La fin du monde en 2012 ? Non, selon les Mayas eux-mêmes
Des archéologues américains ont découvert au Guatemala les plus anciens calendriers astronomiques mayas datant du IXe siècle, qui n’annoncent pas la fin du monde en 2012 contrairement à certaines croyances populaires, révèle une étude publiée jeudi aux États-Unis.Ces précieux calendriers ont été découverts dans une maison exhumée sur le site maya de Xultun, précisent ces travaux parus dans la revue américaine Science du 11 mai et dans le numéro de National Geographic de juin.

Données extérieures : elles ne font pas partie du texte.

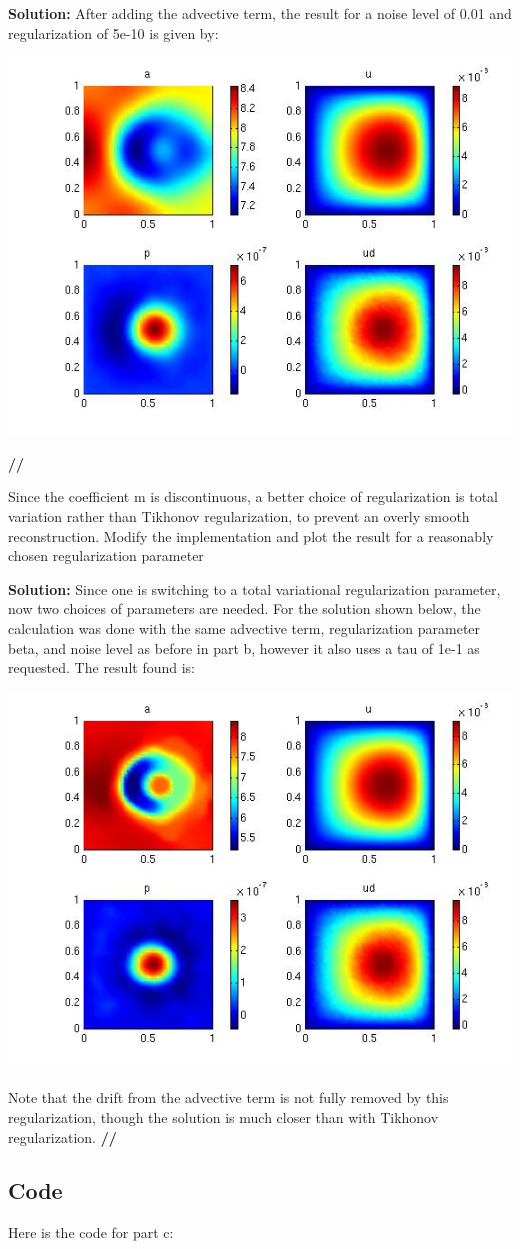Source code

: \documentclass[11pt]{article}
\newenvironment{solution}{\begin{trivlist}\item[]{\bf Solution:}}
                      {\textbf{//} \end{trivlist}}
\begin{document}
\begin{enumerate}
\begin{solution}
After adding the advective term, the result for a noise level of 0.01
 and regularization of 5e-10 is given by: 
\begin{center}
\includegraphics[width = 6 cm]{figs/prob2bNoiseRegM8.jpg}
\end{center}
\end{solution}

\item[(c)] Since the coefficient m is discontinuous, a better choice of
	   regularization is total variation
	   rather than Tikhonov regularization, to prevent an overly smooth
	   reconstruction. Modify the implementation and plot the result
	   for a reasonably chosen regularization parameter



\begin{solution}
 Since one is switching to a total variational regularization parameter,
 now two choices of parameters are needed. For the solution shown below,
 the calculation was done with the same advective term, regularization
 parameter beta, and noise level as before in part b, however it also
 uses a tau of 1e-1 as requested. The result found is: 
\begin{center}
\includegraphics[width = 6 cm]{figs/prob2c.jpg}
\end{center}
Note that the drift from the advective term is not fully removed by this
 regularization, though the solution is much closer than with Tikhonov
 regularization. 
\end{solution}
\end{enumerate}

\newpage
\subsection*{Code}
Here is the code for part c:

\end{document}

Dans l’une des pièces de cette demeure, les murs sont couverts de glyphes – des caractères gravés dans la pierre – dont un grand nombre sont des chiffres représentant des calculs liés aux différents cycles calendaires mayas.
Il s’agit du calendrier cérémonial de 260 jours, du calendrier solaire de 365 jours, ainsi que du cycle annuel de 584 jours de la planète Vénus et celui de 780 jours de Mars, explique l’archéologue William Saturno, de l’Université de Boston, qui a dirigé ces fouilles. D’autres encore suivent les phases lunaires, ajoute-t-il.
Cependant, souligne l’archéologue, il n’y a aucune indication que les calendriers mayas s’arrêtent, ou que la fin du monde coïnciderait avec la fin de l’année 2012, comme le laissent croire certaines croyances populaires.
«Ce que l’on voit, c’est simplement la fin de l’un des cycles calendaires mayas», indique-t-il.
«Les anciens Mayas prédisaient que le monde continuerait et que dans 7.000 ans les choses seraient exactement comme elles l’étaient alors», ajoute William Saturno.
«Nous sommes aujourd’hui toujours en quête de signes que le monde va s’arrêter alors que les Mayas recherchaient au contraire des assurances que rien ne changerait, c’est un état d’esprit totalement différent», relève-t-il.
Ces inscriptions murales sont les premières de l’art maya à être retrouvées dans une maison, souligne David Stuart, professeur d’art méso-américain à l’Université du Texas à Austin (sud), qui a décrypté les glyphes.
«Il y a de minuscules glyphes sur tout le mur, ce sont des barres et des points représentant des colonnes de chiffres, et c’est ce type de signes que l’on a pu voir jusqu’à présent uniquement dans le codex de Dresde, un cahier de 78 pages que les Mayas ont rédigé entre 1200 et 1250», ajoute-t-il.
«Le plus exaltant dans cette découverte, c’est la révélation que les Mayas se livraient à ces calculs de cycles calendaires sur des murs, des centaines d’années avant que des scribes ne les écrivent dans des codex», qui représentent les archives de cette civilisation précolombienne décimée en grande partie par les Conquistadors espagnols, explique Anthony Aveni, professeur d’astronomie et d’anthropologie à l’Université Colgate (New York, nord-est), un des co-auteurs de l’étude.